* WORK TO BE COMPLETED: Starting at the line that contains "### 8. encrypt" and ending at the line that contains "of visual questions.", the lines below are to be given again exactly, with nothing added.

##########

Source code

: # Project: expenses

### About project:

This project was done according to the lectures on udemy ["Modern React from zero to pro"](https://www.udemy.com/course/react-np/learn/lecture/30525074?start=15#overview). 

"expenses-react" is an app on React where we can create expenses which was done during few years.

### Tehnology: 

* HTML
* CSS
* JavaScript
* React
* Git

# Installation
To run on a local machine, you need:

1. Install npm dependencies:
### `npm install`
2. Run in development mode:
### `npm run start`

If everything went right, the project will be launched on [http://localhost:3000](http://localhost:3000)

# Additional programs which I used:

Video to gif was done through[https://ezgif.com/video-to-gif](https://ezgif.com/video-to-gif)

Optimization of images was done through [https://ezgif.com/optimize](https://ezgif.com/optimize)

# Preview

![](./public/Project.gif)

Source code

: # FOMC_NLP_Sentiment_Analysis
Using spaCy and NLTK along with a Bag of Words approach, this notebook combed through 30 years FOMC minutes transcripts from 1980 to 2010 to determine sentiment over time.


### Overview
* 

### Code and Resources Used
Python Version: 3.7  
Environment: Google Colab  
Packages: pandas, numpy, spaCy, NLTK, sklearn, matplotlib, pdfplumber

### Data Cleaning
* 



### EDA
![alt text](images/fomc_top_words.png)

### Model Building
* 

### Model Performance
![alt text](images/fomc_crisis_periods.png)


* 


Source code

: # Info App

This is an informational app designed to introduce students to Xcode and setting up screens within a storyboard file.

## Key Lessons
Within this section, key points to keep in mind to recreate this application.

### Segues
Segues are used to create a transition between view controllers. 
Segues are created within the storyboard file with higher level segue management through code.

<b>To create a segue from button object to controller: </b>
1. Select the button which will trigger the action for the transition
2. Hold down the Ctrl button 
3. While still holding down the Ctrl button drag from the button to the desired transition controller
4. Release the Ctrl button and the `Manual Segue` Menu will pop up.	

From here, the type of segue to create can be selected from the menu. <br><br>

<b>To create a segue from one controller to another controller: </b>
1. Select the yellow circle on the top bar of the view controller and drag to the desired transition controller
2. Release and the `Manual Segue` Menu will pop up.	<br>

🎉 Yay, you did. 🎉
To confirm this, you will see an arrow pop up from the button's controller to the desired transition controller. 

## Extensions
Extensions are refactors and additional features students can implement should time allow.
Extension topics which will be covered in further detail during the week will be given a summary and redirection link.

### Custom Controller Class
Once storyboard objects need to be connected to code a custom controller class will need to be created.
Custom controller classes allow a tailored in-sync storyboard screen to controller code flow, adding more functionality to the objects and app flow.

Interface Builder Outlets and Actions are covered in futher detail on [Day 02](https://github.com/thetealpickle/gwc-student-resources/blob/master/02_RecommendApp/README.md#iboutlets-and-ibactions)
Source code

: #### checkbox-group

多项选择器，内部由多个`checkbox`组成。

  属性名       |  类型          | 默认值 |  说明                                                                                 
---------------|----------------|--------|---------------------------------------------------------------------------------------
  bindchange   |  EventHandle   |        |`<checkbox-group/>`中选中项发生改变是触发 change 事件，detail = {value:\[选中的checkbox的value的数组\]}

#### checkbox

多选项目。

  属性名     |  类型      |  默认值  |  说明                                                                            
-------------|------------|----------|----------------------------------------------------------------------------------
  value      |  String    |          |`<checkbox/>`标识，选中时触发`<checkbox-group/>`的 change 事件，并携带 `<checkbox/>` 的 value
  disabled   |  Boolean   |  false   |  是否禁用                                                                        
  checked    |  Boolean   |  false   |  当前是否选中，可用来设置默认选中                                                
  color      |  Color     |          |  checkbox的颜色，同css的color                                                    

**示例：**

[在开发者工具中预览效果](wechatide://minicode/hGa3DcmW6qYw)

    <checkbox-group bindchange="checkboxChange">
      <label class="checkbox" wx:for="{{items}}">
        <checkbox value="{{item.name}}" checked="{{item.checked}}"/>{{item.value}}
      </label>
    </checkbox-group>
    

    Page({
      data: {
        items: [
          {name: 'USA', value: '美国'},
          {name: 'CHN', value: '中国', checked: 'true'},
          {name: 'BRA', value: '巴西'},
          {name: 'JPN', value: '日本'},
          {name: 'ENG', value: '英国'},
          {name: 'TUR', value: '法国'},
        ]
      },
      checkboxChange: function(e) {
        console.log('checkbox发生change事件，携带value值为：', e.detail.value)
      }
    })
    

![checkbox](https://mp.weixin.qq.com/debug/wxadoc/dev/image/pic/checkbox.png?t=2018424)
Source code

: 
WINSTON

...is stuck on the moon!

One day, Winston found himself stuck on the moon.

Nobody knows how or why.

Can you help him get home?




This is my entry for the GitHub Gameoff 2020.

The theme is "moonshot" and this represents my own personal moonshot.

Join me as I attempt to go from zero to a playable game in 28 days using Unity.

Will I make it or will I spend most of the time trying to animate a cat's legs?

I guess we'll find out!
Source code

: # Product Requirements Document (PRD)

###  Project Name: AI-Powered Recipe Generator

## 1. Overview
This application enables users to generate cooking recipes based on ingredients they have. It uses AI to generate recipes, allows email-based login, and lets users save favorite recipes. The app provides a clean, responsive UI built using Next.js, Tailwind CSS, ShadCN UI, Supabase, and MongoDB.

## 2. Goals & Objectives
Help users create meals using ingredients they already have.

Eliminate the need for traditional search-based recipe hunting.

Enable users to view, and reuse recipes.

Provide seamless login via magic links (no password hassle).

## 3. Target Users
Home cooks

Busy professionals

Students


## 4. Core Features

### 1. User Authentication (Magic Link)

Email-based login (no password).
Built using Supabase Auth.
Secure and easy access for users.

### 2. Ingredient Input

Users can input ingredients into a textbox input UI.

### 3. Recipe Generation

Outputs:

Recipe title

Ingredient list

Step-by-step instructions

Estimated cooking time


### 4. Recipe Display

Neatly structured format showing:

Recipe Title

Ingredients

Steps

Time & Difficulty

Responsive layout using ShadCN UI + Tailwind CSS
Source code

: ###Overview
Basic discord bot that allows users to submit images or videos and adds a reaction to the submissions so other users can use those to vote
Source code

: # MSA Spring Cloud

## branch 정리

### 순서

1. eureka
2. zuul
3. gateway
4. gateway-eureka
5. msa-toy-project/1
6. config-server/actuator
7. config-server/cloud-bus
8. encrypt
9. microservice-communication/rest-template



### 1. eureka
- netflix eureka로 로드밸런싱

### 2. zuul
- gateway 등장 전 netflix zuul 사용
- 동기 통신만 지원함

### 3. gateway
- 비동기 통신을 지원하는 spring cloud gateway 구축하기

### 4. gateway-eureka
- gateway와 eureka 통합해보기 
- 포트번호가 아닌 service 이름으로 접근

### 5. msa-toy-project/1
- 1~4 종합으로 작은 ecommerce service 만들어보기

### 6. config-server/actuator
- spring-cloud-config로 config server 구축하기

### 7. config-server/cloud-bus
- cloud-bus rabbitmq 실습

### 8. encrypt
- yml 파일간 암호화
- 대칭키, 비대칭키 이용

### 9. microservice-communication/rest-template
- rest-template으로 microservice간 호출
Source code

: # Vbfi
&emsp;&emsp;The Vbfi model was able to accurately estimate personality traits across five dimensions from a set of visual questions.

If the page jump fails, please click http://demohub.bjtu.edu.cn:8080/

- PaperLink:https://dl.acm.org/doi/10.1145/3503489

##########

* ANSWER TO THIS PROBLEM:
### 8. encrypt
- yml 파일간 암호화
- 대칭키, 비대칭키 이용

### 9. microservice-communication/rest-template
- rest-template으로 microservice간 호출
Source code

: # Vbfi
&emsp;&emsp;The Vbfi model was able to accurately estimate personality traits across five dimensions from a set of visual questions.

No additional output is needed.